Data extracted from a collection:
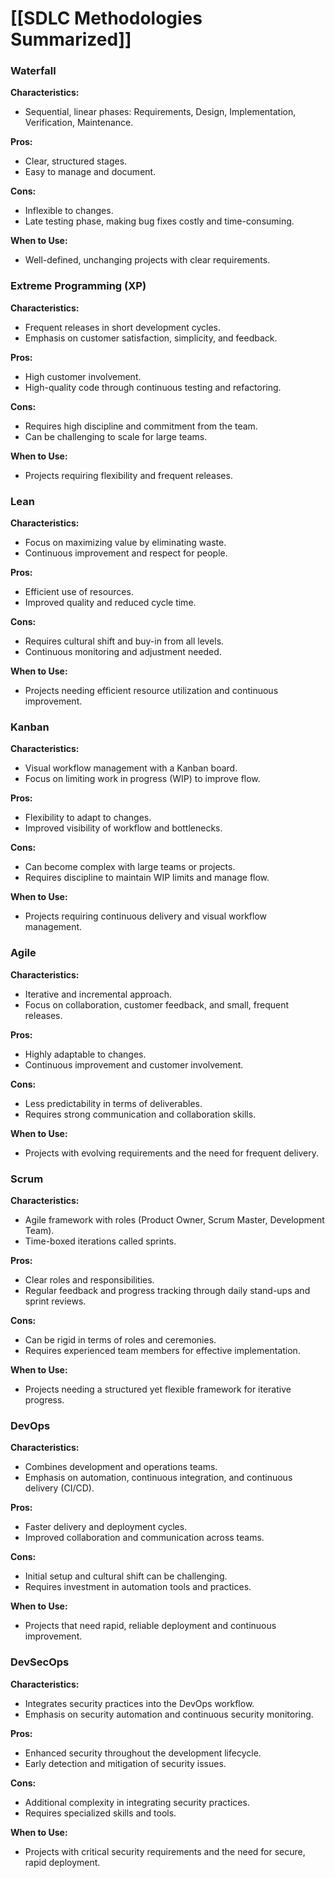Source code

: # [[SDLC Methodologies Summarized]]
### Waterfall

**Characteristics:**
- Sequential, linear phases: Requirements, Design, Implementation, Verification, Maintenance.

**Pros:**
- Clear, structured stages.
- Easy to manage and document.

**Cons:**
- Inflexible to changes.
- Late testing phase, making bug fixes costly and time-consuming.

**When to Use:**
- Well-defined, unchanging projects with clear requirements.

### Extreme Programming (XP)

**Characteristics:**
- Frequent releases in short development cycles.
- Emphasis on customer satisfaction, simplicity, and feedback.

**Pros:**
- High customer involvement.
- High-quality code through continuous testing and refactoring.

**Cons:**
- Requires high discipline and commitment from the team.
- Can be challenging to scale for large teams.

**When to Use:**
- Projects requiring flexibility and frequent releases.
### Lean

**Characteristics:**
- Focus on maximizing value by eliminating waste.
- Continuous improvement and respect for people.

**Pros:**
- Efficient use of resources.
- Improved quality and reduced cycle time.

**Cons:**
- Requires cultural shift and buy-in from all levels.
- Continuous monitoring and adjustment needed.

**When to Use:**
- Projects needing efficient resource utilization and continuous improvement.

### Kanban

**Characteristics:**
- Visual workflow management with a Kanban board.
- Focus on limiting work in progress (WIP) to improve flow.

**Pros:**
- Flexibility to adapt to changes.
- Improved visibility of workflow and bottlenecks.

**Cons:**
- Can become complex with large teams or projects.
- Requires discipline to maintain WIP limits and manage flow.

**When to Use:**
- Projects requiring continuous delivery and visual workflow management.

### Agile

**Characteristics:**
- Iterative and incremental approach.
- Focus on collaboration, customer feedback, and small, frequent releases.

**Pros:**
- Highly adaptable to changes.
- Continuous improvement and customer involvement.

**Cons:**
- Less predictability in terms of deliverables.
- Requires strong communication and collaboration skills.

**When to Use:**
- Projects with evolving requirements and the need for frequent delivery.

### Scrum

**Characteristics:**
- Agile framework with roles (Product Owner, Scrum Master, Development Team).
- Time-boxed iterations called sprints.

**Pros:**
- Clear roles and responsibilities.
- Regular feedback and progress tracking through daily stand-ups and sprint reviews.

**Cons:**
- Can be rigid in terms of roles and ceremonies.
- Requires experienced team members for effective implementation.

**When to Use:**
- Projects needing a structured yet flexible framework for iterative progress.

### DevOps

**Characteristics:**
- Combines development and operations teams.
- Emphasis on automation, continuous integration, and continuous delivery (CI/CD).

**Pros:**
- Faster delivery and deployment cycles.
- Improved collaboration and communication across teams.

**Cons:**
- Initial setup and cultural shift can be challenging.
- Requires investment in automation tools and practices.

**When to Use:**
- Projects that need rapid, reliable deployment and continuous improvement.

### DevSecOps

**Characteristics:**
- Integrates security practices into the DevOps workflow.
- Emphasis on security automation and continuous security monitoring.

**Pros:**
- Enhanced security throughout the development lifecycle.
- Early detection and mitigation of security issues.

**Cons:**
- Additional complexity in integrating security practices.
- Requires specialized skills and tools.

**When to Use:**
- Projects with critical security requirements and the need for secure, rapid deployment.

*Assignment*
Write the records out in full, word for word; leave every picture behind.

*Exercise result*
Source code

: # [[SDLC Methodologies Summarized]]
### Waterfall

**Characteristics:**
- Sequential, linear phases: Requirements, Design, Implementation, Verification, Maintenance.

**Pros:**
- Clear, structured stages.
- Easy to manage and document.

**Cons:**
- Inflexible to changes.
- Late testing phase, making bug fixes costly and time-consuming.

**When to Use:**
- Well-defined, unchanging projects with clear requirements.

### Extreme Programming (XP)

**Characteristics:**
- Frequent releases in short development cycles.
- Emphasis on customer satisfaction, simplicity, and feedback.

**Pros:**
- High customer involvement.
- High-quality code through continuous testing and refactoring.

**Cons:**
- Requires high discipline and commitment from the team.
- Can be challenging to scale for large teams.

**When to Use:**
- Projects requiring flexibility and frequent releases.
### Lean

**Characteristics:**
- Focus on maximizing value by eliminating waste.
- Continuous improvement and respect for people.

**Pros:**
- Efficient use of resources.
- Improved quality and reduced cycle time.

**Cons:**
- Requires cultural shift and buy-in from all levels.
- Continuous monitoring and adjustment needed.

**When to Use:**
- Projects needing efficient resource utilization and continuous improvement.

### Kanban

**Characteristics:**
- Visual workflow management with a Kanban board.
- Focus on limiting work in progress (WIP) to improve flow.

**Pros:**
- Flexibility to adapt to changes.
- Improved visibility of workflow and bottlenecks.

**Cons:**
- Can become complex with large teams or projects.
- Requires discipline to maintain WIP limits and manage flow.

**When to Use:**
- Projects requiring continuous delivery and visual workflow management.

### Agile

**Characteristics:**
- Iterative and incremental approach.
- Focus on collaboration, customer feedback, and small, frequent releases.

**Pros:**
- Highly adaptable to changes.
- Continuous improvement and customer involvement.

**Cons:**
- Less predictability in terms of deliverables.
- Requires strong communication and collaboration skills.

**When to Use:**
- Projects with evolving requirements and the need for frequent delivery.

### Scrum

**Characteristics:**
- Agile framework with roles (Product Owner, Scrum Master, Development Team).
- Time-boxed iterations called sprints.

**Pros:**
- Clear roles and responsibilities.
- Regular feedback and progress tracking through daily stand-ups and sprint reviews.

**Cons:**
- Can be rigid in terms of roles and ceremonies.
- Requires experienced team members for effective implementation.

**When to Use:**
- Projects needing a structured yet flexible framework for iterative progress.

### DevOps

**Characteristics:**
- Combines development and operations teams.
- Emphasis on automation, continuous integration, and continuous delivery (CI/CD).

**Pros:**
- Faster delivery and deployment cycles.
- Improved collaboration and communication across teams.

**Cons:**
- Initial setup and cultural shift can be challenging.
- Requires investment in automation tools and practices.

**When to Use:**
- Projects that need rapid, reliable deployment and continuous improvement.

### DevSecOps

**Characteristics:**
- Integrates security practices into the DevOps workflow.
- Emphasis on security automation and continuous security monitoring.

**Pros:**
- Enhanced security throughout the development lifecycle.
- Early detection and mitigation of security issues.

**Cons:**
- Additional complexity in integrating security practices.
- Requires specialized skills and tools.

**When to Use:**
- Projects with critical security requirements and the need for secure, rapid deployment.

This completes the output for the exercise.